Bill: (Punk rock pioneers) 999
Leslie: Yeah, 999
Richard: Really?
Leslie: Who played Homicide first and last song, I remember. U2 played The Agora. And the Ramones for awhile seemed to come down about every six months or so. Seemed like they were coming down quite a bit.
Richard: What was the club where the Police played? The one on 441.
Bill: Fatcats.
Richard: Somebody was plugged in at the Agora. The Police at Fatcats, this and that.
Cameron: Did you know Bob Zinser? He might have been the guy that was doing it?
Richard: Rings a bell, but I don’t remember.
Cameron: Some of that was because the Agora was a chain.
Leslie: Yeah, it was. Because it was up in Ohio and down here.
Richard: It had to be. It’s kind of like nowadays on the west coast where I’m from now, you’ll see like someone cool but smaller, like from a George Thorogood, to a hip-hop artist, will come and play House of Blues Vegas, House of Blues San Diego, House of Blues Hollywood. We benefited from the fact that all of the sudden here’s Iggy Pop in our back yard with Clem Burke.
Bill: People were very excited when the Agora opened because we knew about the Cleveland one and the Atlanta one and so if they played the Cleveland Agora and the Atlanta Agora, they almost always played the one in Hallandale. Seven times out of eight.
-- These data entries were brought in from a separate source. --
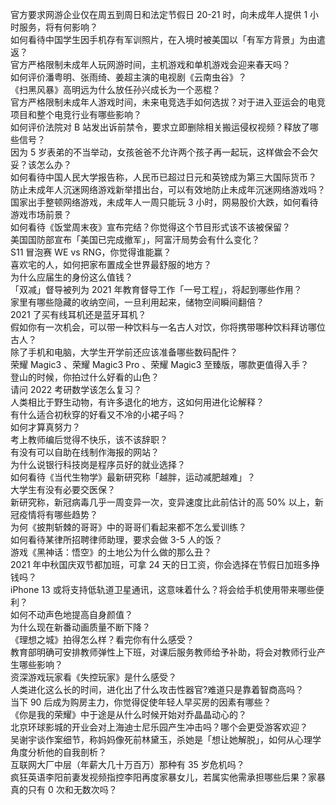 官方要求网游企业仅在周五到周日和法定节假日 20-21 时，向未成年人提供 1 小时服务，将有何影响？  
如何看待中国学生因手机存有军训照片，在入境时被美国以「有军方背景」为由遣返？  
官方严格限制未成年人玩网游时间，主机游戏和单机游戏会迎来春天吗？  
如何评价潘粤明、张雨绮、姜超主演的电视剧《云南虫谷》？  
《扫黑风暴》高明远为什么放任孙兴成长为一个恶棍？  
官方严格限制未成年人游戏时间，未来电竞选手如何选拔？对于进入亚运会的电竞项目和整个电竞行业有哪些影响？  
如何评价法院对 B 站发出诉前禁令，要求立即删除相关搬运侵权视频？释放了哪些信号？  
因为 5 岁表弟的不当举动，女孩爸爸不允许两个孩子再一起玩，这样做会不会欠妥？该怎么办？  
如何看待中国人民大学报告称，人民币已超过日元和英镑成为第三大国际货币？  
防止未成年人沉迷网络游戏新举措出台，可以有效地防止未成年沉迷网络游戏吗？  
国家出手整顿网络游戏，未成年人一周只能玩 3 小时，网易股价大跌，如何看待游戏市场前景？  
如何看待《饭堂周末夜》宣布完结？你觉得这个节目形式该不该被保留？  
美国国防部宣布「美国已完成撤军」，阿富汗局势会有什么变化？  
S11 冒泡赛 WE vs RNG，你觉得谁能赢？  
喜欢宅的人，如何把家布置成全世界最舒服的地方？  
为什么应届生的身份这么值钱？  
「双减」督导被列为 2021 年教育督导工作「一号工程」，将起到哪些作用？  
家里有哪些隐藏的收纳空间，一旦利用起来，储物空间瞬间翻倍？  
2021 了买有线耳机还是蓝牙耳机？  
假如你有一次机会，可以带一种饮料与一名古人对饮，你将携带哪种饮料拜访哪位古人？  
除了手机和电脑，大学生开学前还应该准备哪些数码配件？  
荣耀 Magic3 、荣耀 Magic3 Pro 、荣耀 Magic3 至臻版，哪款更值得入手？  
登山的时候，你拍过什么好看的山色？  
请问 2022 考研数学该怎么复习？  
人类相比于野生动物，有许多退化的地方，这如何用进化论解释？  
有什么适合初秋穿的好看又不冷的小裙子吗？  
如何才算真努力？  
考上教师编后觉得不快乐，该不该辞职？  
有没有可以自助在线制作海报的网站？  
为什么说银行科技岗是程序员好的就业选择？  
如何看待《当代生物学》最新研究称「越胖，运动减肥越难」？  
大学生有没有必要交医保？  
新研究称，新冠病毒几乎一周变异一次，变异速度比此前估计的高 50% 以上，新冠疫情将有哪些趋势？  
为何《披荆斩棘的哥哥》中的哥哥们看起来都不怎么爱训练？  
如何看待某律所招聘律师助理，要求会做 3-5 人的饭？  
游戏《黑神话：悟空》的土地公为什么做的那么丑？  
2021 年中秋国庆双节都加班，可拿 24 天的日工资，你会选择在节假日加班多挣钱吗？  
iPhone 13 或将支持低轨道卫星通讯，这意味着什么？将会给手机使用带来哪些便利？  
如何不动声色地提高自身颜值？  
为什么现在新番动画质量不断下降？  
《理想之城》拍得怎么样？看完你有什么感受？  
教育部明确可安排教师弹性上下班，对课后服务教师给予补助，将会对教师行业产生哪些影响？  
资深游戏玩家看《失控玩家》是什么感受？  
人类进化这么长的时间，进化出了什么攻击性器官?难道只是靠着智商高吗？  
当下 90 后成为购房主力，你觉得促使年轻人早买房的因素有哪些？  
《你是我的荣耀》中于途是从什么时候开始对乔晶晶动心的？  
北京环球影城的开业会对上海迪士尼乐园产生冲击吗？哪个会更受游客欢迎？  
吴谢宇谈作案细节，称妈妈像死前林黛玉，杀她是「想让她解脱」，如何从心理学角度分析他的自我剖析？  
互联网大厂中层（年薪大几十万百万）那种有 35 岁危机吗？  
疯狂英语李阳前妻发视频指控李阳再度家暴女儿，若属实他需承担哪些后果？家暴真的只有 0 次和无数次吗？  
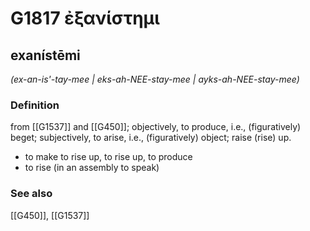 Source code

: # G1817 ἐξανίστημι

## exanístēmi

_(ex-an-is'-tay-mee | eks-ah-NEE-stay-mee | ayks-ah-NEE-stay-mee)_

### Definition

from [[G1537]] and [[G450]]; objectively, to produce, i.e., (figuratively) beget; subjectively, to arise, i.e., (figuratively) object; raise (rise) up.

- to make to rise up, to rise up, to produce
- to rise (in an assembly to speak)

### See also

[[G450]], [[G1537]]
Richard: All those amazing gigs at that place.
Cameron: NRBQ.
Richard: All right I gotta stand up - since I’m the only Dade county guy here, well, Leslie…
Bill: I’m from Dade.
Johnny, Charlie, Sticks
Photo: Jim Johnson
|
Jeff: (interrupting) I’ve got a question, since Charlie’s not here now (Charlie took a brief break) … if Charlie wasn’t so self-critical, and if he was willing to be a little bit more pushy, and really go and make the effort other than to just rock the crowd, how big could he have been?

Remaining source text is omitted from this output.